> Required work
Starting at the first line of the data and ending at the line with "<p><strong>시장 세분화</strong></p>", copy each line exactly. Include both of those lines, but no pictures.

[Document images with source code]
+++++

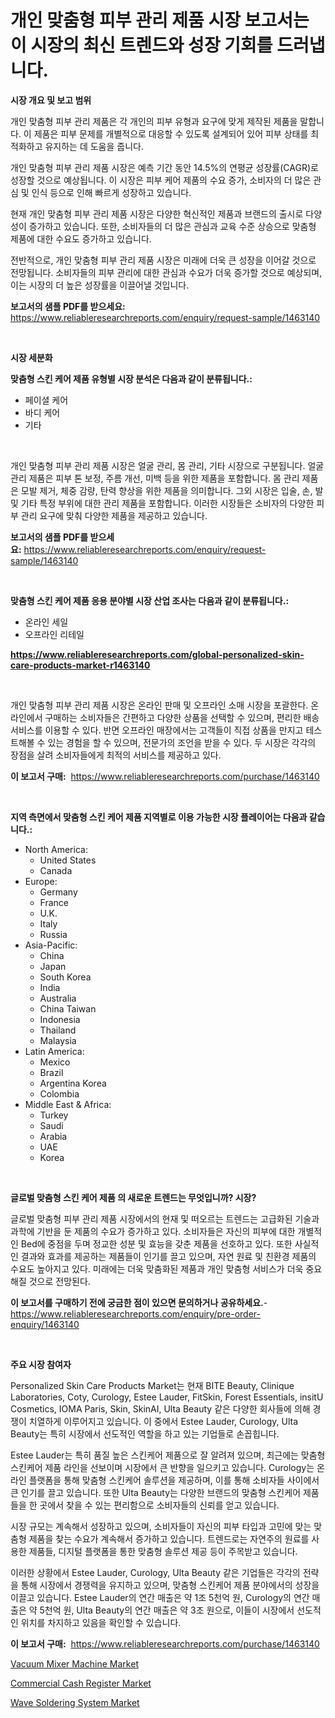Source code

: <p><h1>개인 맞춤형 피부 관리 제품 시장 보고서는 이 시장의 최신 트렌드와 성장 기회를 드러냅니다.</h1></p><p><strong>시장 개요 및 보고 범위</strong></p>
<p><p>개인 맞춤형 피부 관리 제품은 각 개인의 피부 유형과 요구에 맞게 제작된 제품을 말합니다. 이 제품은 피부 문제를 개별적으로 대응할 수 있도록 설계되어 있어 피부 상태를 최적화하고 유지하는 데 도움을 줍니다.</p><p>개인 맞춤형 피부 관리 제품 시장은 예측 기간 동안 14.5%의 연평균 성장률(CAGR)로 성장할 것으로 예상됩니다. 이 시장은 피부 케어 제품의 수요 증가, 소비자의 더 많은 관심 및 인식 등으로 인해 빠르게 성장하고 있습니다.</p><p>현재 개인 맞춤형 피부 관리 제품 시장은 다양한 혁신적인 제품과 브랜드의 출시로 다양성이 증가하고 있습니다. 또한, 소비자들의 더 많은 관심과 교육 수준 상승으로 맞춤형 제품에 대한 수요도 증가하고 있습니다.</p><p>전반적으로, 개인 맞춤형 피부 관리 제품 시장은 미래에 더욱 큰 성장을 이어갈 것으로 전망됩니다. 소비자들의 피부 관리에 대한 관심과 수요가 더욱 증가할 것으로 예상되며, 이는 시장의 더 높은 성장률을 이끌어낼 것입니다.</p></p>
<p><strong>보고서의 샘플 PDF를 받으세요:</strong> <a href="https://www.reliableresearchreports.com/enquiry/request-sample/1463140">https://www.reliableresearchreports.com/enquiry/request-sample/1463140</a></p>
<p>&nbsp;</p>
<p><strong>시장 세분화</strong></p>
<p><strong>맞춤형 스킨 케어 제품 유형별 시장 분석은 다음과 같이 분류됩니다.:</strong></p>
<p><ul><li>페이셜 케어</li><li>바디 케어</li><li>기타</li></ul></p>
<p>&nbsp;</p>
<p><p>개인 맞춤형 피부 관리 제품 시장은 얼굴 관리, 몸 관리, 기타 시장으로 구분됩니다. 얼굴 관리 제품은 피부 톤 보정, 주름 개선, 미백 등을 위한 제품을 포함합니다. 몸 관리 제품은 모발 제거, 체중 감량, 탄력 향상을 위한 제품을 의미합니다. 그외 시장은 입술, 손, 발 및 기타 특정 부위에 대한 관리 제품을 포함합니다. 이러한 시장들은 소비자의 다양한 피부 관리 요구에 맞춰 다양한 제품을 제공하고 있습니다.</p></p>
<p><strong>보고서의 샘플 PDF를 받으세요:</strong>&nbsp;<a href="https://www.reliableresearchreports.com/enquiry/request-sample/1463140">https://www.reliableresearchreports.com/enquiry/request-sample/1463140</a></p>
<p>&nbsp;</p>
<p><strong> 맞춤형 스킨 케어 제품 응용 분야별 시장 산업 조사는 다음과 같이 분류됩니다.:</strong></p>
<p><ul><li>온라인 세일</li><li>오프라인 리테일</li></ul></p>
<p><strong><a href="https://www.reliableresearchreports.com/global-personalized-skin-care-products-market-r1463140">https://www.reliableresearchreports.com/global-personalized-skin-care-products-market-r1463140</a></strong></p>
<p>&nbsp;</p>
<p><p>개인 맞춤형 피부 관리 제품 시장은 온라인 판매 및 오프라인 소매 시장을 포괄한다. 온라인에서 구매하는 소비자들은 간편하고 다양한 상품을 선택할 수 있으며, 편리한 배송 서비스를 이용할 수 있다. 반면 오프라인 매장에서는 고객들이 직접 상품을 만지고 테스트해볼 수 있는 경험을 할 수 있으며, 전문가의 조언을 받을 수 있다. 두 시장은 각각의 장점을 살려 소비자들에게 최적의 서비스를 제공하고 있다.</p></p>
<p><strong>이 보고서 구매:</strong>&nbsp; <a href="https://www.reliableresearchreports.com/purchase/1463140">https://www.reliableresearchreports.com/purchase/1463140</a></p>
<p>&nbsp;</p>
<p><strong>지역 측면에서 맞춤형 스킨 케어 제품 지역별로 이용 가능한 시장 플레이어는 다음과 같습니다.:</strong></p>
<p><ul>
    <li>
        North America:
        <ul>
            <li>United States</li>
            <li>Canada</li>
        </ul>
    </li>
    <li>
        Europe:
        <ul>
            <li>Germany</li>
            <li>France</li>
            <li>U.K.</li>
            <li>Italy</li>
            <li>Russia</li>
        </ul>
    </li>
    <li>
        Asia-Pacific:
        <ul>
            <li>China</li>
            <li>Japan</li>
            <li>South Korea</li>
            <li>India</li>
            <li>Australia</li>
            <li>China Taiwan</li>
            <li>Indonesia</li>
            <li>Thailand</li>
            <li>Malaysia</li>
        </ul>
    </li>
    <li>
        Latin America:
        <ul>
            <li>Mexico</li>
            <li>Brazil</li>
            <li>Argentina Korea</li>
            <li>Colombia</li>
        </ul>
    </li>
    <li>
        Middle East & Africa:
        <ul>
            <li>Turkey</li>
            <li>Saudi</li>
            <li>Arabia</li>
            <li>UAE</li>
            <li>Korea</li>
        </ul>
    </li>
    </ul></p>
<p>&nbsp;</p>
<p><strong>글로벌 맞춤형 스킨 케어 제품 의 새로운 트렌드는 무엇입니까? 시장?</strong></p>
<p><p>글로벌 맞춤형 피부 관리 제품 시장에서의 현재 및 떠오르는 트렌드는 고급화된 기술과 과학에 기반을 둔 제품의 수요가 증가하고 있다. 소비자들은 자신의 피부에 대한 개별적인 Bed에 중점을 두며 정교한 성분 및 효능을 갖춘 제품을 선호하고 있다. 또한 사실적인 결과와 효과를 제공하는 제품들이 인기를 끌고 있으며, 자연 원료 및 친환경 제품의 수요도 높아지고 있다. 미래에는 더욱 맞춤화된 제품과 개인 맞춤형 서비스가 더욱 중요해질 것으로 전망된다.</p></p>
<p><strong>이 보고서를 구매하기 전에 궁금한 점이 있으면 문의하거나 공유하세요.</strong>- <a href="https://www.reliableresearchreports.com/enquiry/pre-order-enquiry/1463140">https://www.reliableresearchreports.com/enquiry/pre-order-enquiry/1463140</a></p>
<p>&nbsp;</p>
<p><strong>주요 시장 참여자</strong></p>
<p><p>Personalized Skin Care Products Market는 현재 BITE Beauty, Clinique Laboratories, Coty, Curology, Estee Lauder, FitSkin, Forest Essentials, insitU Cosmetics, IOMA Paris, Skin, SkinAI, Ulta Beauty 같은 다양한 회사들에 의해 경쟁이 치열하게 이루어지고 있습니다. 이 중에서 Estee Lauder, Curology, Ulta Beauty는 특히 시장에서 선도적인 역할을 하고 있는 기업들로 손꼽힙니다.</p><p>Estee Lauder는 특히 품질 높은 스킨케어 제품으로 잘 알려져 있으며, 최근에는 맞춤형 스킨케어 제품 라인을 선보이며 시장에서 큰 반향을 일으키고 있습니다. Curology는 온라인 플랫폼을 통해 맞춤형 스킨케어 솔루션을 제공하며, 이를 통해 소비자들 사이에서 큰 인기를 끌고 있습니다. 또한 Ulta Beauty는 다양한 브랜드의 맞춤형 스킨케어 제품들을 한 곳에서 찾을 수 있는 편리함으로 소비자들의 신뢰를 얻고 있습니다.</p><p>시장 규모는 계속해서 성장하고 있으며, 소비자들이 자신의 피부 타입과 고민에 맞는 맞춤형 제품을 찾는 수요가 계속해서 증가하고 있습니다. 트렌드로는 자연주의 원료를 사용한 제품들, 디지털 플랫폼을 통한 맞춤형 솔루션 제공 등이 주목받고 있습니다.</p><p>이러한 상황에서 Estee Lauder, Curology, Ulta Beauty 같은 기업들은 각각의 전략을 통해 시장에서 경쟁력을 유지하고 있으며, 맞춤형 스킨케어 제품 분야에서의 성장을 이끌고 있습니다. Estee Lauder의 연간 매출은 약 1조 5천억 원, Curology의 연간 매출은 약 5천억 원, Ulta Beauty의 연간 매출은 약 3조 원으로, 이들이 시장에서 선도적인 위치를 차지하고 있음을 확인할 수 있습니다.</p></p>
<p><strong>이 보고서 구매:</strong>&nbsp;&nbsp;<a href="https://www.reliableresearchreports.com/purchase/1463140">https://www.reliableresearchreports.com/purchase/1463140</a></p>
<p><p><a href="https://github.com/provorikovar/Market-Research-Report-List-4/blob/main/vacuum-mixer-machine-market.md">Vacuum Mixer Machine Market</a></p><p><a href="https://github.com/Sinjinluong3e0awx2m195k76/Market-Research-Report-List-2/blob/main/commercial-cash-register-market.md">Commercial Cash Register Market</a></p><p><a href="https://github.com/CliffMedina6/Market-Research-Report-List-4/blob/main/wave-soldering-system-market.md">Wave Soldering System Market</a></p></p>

+++++

> Worked solution
Source code

: <p><h1>개인 맞춤형 피부 관리 제품 시장 보고서는 이 시장의 최신 트렌드와 성장 기회를 드러냅니다.</h1></p><p><strong>시장 개요 및 보고 범위</strong></p>
<p><p>개인 맞춤형 피부 관리 제품은 각 개인의 피부 유형과 요구에 맞게 제작된 제품을 말합니다. 이 제품은 피부 문제를 개별적으로 대응할 수 있도록 설계되어 있어 피부 상태를 최적화하고 유지하는 데 도움을 줍니다.</p><p>개인 맞춤형 피부 관리 제품 시장은 예측 기간 동안 14.5%의 연평균 성장률(CAGR)로 성장할 것으로 예상됩니다. 이 시장은 피부 케어 제품의 수요 증가, 소비자의 더 많은 관심 및 인식 등으로 인해 빠르게 성장하고 있습니다.</p><p>현재 개인 맞춤형 피부 관리 제품 시장은 다양한 혁신적인 제품과 브랜드의 출시로 다양성이 증가하고 있습니다. 또한, 소비자들의 더 많은 관심과 교육 수준 상승으로 맞춤형 제품에 대한 수요도 증가하고 있습니다.</p><p>전반적으로, 개인 맞춤형 피부 관리 제품 시장은 미래에 더욱 큰 성장을 이어갈 것으로 전망됩니다. 소비자들의 피부 관리에 대한 관심과 수요가 더욱 증가할 것으로 예상되며, 이는 시장의 더 높은 성장률을 이끌어낼 것입니다.</p></p>
<p><strong>보고서의 샘플 PDF를 받으세요:</strong> <a href="https://www.reliableresearchreports.com/enquiry/request-sample/1463140">https://www.reliableresearchreports.com/enquiry/request-sample/1463140</a></p>
<p>&nbsp;</p>
<p><strong>시장 세분화</strong></p>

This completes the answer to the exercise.